= Beginning of Section =
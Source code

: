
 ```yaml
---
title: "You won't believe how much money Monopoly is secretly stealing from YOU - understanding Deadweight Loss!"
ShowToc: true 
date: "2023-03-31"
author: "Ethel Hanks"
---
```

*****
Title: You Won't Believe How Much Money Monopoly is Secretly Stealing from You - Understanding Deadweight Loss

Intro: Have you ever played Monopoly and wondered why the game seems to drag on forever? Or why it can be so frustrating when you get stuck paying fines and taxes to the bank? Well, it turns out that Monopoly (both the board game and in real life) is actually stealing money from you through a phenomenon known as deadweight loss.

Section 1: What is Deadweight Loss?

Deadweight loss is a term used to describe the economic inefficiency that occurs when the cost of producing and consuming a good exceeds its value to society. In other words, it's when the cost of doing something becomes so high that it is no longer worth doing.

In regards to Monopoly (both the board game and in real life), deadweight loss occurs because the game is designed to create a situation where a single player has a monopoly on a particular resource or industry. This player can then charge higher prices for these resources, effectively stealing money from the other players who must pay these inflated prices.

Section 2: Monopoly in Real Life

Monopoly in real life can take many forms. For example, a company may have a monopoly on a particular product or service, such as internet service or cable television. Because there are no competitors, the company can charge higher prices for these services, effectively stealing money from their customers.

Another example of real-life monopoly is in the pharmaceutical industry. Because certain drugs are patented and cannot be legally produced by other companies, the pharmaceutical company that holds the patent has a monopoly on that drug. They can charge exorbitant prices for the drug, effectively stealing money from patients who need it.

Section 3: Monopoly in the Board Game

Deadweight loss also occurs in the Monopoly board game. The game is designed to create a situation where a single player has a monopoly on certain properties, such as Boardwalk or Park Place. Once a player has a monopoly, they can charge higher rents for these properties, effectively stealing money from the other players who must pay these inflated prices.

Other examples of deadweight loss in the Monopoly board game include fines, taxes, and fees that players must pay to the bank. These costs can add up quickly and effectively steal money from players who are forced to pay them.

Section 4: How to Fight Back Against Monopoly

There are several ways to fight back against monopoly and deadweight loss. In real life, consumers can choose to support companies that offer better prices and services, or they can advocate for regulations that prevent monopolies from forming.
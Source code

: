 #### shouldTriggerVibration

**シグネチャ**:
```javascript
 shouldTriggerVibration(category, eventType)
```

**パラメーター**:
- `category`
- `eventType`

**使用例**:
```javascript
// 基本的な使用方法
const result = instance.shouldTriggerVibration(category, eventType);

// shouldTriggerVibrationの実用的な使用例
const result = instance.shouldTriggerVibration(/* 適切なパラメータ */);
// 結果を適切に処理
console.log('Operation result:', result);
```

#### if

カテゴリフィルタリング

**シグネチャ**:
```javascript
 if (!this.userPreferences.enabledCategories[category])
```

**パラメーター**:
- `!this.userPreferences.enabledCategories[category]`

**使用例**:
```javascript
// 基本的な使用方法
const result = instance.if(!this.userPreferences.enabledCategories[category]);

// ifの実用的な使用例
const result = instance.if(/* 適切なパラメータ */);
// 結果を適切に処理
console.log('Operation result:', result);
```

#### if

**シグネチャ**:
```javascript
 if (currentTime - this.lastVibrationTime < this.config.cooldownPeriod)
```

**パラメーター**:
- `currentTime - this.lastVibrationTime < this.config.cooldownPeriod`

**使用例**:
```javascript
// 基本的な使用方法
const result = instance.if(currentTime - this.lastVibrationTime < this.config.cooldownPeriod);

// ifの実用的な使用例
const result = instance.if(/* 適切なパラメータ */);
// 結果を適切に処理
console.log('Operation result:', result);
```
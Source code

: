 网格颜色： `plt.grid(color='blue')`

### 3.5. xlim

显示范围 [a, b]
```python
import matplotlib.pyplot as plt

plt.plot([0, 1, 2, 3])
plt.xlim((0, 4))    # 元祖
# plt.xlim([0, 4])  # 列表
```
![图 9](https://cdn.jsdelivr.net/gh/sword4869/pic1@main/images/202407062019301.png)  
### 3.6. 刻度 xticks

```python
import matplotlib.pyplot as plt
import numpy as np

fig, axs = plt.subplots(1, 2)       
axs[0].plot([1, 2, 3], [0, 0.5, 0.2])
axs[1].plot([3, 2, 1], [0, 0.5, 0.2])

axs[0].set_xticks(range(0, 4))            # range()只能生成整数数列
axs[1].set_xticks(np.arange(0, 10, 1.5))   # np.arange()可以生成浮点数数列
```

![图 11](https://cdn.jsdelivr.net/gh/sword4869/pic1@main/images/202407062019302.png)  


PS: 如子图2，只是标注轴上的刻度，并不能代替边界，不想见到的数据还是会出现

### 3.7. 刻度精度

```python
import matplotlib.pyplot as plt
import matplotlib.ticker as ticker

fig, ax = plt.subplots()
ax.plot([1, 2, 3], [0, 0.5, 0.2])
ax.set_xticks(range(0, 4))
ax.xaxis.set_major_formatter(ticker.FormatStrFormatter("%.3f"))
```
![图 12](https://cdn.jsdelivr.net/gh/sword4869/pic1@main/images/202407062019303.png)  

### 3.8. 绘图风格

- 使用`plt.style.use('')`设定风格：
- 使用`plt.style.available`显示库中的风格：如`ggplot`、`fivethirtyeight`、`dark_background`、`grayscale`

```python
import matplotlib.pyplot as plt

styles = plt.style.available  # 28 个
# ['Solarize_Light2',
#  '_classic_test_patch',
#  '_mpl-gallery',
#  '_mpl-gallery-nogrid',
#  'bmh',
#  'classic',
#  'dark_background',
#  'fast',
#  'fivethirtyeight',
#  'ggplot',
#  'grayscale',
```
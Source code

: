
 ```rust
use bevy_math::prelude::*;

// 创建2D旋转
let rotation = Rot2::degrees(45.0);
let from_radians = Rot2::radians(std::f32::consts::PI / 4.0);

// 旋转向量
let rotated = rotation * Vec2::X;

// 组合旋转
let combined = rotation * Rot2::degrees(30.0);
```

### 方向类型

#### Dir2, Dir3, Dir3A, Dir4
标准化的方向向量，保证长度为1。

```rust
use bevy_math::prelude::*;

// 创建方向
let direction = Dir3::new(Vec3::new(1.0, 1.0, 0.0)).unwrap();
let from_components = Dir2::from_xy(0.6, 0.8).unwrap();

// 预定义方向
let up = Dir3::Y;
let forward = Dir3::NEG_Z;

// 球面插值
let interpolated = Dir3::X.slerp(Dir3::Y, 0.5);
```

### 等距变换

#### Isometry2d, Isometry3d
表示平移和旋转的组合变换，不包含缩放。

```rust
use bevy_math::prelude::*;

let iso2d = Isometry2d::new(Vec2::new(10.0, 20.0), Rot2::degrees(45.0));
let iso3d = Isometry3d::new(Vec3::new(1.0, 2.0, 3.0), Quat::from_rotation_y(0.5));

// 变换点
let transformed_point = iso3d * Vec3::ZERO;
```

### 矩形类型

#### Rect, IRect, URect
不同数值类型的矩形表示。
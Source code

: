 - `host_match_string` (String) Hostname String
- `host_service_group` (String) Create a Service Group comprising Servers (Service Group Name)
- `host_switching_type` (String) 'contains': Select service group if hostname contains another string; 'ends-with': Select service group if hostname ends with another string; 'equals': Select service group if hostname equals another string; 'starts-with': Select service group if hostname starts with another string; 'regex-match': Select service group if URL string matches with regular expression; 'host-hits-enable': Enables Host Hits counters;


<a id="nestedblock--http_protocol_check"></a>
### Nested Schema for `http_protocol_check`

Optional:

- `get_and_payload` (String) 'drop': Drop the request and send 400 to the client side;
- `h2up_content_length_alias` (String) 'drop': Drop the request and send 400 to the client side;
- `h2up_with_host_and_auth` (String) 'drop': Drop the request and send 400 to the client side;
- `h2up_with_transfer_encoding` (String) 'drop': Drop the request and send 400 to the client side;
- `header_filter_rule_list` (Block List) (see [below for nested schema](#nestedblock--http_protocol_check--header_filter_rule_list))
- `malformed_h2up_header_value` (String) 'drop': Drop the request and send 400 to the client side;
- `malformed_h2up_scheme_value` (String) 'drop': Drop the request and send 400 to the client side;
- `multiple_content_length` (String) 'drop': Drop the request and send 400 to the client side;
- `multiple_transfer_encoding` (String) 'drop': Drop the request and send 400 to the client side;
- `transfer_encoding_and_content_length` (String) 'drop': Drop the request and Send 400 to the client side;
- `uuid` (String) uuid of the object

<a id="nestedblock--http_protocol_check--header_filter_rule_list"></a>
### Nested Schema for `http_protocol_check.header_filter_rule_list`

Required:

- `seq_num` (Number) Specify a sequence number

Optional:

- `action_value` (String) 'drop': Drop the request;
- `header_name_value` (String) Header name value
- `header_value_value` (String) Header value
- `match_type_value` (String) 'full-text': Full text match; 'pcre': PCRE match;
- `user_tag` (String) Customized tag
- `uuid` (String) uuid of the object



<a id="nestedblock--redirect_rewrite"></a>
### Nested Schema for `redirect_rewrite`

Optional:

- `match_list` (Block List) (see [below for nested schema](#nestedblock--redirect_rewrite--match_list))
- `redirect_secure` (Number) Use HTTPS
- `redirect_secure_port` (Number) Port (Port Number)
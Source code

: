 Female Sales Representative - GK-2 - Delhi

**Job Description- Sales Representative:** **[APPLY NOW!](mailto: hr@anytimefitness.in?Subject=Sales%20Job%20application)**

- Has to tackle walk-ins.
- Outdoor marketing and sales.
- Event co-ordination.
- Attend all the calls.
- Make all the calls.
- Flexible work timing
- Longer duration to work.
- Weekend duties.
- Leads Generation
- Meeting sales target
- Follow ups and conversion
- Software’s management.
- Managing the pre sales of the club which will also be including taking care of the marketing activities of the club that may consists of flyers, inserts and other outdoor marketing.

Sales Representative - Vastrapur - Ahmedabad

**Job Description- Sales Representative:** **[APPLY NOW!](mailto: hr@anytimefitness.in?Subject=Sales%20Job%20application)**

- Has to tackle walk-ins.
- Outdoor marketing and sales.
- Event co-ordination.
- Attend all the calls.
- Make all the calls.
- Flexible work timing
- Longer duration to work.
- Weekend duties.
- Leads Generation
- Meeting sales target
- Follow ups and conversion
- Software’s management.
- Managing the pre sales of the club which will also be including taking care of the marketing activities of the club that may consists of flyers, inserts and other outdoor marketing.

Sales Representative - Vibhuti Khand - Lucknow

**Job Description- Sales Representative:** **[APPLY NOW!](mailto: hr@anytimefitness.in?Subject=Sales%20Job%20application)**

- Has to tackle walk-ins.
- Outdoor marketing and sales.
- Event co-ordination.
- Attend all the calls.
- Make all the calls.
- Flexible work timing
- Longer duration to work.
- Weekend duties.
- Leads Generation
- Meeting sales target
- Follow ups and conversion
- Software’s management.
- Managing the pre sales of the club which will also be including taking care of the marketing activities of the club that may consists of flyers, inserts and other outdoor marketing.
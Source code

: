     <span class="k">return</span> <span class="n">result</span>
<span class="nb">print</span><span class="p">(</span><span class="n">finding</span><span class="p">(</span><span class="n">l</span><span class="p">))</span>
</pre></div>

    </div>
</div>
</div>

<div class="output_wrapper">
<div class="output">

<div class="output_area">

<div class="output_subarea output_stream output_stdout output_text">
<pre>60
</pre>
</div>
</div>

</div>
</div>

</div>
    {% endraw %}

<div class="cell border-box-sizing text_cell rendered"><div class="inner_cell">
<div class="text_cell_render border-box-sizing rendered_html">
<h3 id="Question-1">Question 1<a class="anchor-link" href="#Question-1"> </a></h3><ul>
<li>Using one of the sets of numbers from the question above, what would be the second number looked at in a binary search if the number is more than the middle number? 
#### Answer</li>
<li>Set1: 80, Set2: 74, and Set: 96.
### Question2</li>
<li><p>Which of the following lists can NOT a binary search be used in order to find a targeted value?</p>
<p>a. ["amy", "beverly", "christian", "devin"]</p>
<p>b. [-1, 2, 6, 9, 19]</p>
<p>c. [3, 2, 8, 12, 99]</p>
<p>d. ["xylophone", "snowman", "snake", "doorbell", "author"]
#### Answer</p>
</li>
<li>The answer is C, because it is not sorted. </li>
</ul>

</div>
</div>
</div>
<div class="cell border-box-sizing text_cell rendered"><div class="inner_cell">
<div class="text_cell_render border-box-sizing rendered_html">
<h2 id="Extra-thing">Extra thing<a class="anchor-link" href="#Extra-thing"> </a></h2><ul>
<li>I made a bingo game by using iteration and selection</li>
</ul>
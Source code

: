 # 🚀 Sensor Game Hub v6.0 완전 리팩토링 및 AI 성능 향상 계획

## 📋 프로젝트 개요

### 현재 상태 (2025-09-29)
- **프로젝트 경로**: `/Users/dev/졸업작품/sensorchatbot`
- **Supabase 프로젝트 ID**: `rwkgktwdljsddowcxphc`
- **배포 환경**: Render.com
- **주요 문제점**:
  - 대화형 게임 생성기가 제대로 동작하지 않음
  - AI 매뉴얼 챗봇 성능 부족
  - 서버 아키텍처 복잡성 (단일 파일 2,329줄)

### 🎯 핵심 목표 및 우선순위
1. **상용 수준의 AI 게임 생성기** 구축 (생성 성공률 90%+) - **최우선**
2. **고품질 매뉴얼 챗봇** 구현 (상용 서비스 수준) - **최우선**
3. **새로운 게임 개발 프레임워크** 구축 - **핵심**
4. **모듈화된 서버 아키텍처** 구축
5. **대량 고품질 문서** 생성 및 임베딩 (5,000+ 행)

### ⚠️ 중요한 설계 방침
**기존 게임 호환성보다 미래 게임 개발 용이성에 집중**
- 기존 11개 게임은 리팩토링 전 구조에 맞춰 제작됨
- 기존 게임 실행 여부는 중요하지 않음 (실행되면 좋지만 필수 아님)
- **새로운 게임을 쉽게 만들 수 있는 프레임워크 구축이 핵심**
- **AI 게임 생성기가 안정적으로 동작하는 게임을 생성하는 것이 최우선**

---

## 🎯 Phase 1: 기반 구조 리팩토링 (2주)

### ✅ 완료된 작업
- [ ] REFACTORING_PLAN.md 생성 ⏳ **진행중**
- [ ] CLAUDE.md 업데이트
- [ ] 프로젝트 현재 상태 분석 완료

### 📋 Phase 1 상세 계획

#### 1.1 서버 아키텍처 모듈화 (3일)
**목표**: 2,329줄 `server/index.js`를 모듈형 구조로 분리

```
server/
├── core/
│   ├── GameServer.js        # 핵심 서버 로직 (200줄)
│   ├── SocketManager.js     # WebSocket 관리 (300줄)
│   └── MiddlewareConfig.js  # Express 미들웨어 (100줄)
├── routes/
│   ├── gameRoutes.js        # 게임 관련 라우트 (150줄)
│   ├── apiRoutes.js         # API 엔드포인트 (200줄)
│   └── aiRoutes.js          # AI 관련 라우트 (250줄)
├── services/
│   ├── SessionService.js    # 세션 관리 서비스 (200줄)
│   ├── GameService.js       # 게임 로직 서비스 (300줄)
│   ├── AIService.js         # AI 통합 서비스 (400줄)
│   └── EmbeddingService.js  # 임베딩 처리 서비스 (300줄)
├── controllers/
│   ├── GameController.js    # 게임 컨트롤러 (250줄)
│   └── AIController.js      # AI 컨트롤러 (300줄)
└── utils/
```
= End of Section =
* **What is required**:
Scan the material above. Copy each line where "request" occurs.

* **Task result**:
- `get_and_payload` (String) 'drop': Drop the request and send 400 to the client side;
- `h2up_content_length_alias` (String) 'drop': Drop the request and send 400 to the client side;
- `h2up_with_host_and_auth` (String) 'drop': Drop the request and send 400 to the client side;
- `h2up_with_transfer_encoding` (String) 'drop': Drop the request and send 400 to the client side;
- `malformed_h2up_header_value` (String) 'drop': Drop the request and send 400 to the client side;
- `malformed_h2up_scheme_value` (String) 'drop': Drop the request and send 400 to the client side;
- `multiple_content_length` (String) 'drop': Drop the request and send 400 to the client side;
- `multiple_transfer_encoding` (String) 'drop': Drop the request and send 400 to the client side;
- `transfer_encoding_and_content_length` (String) 'drop': Drop the request and Send 400 to the client side;
- `action_value` (String) 'drop': Drop the request;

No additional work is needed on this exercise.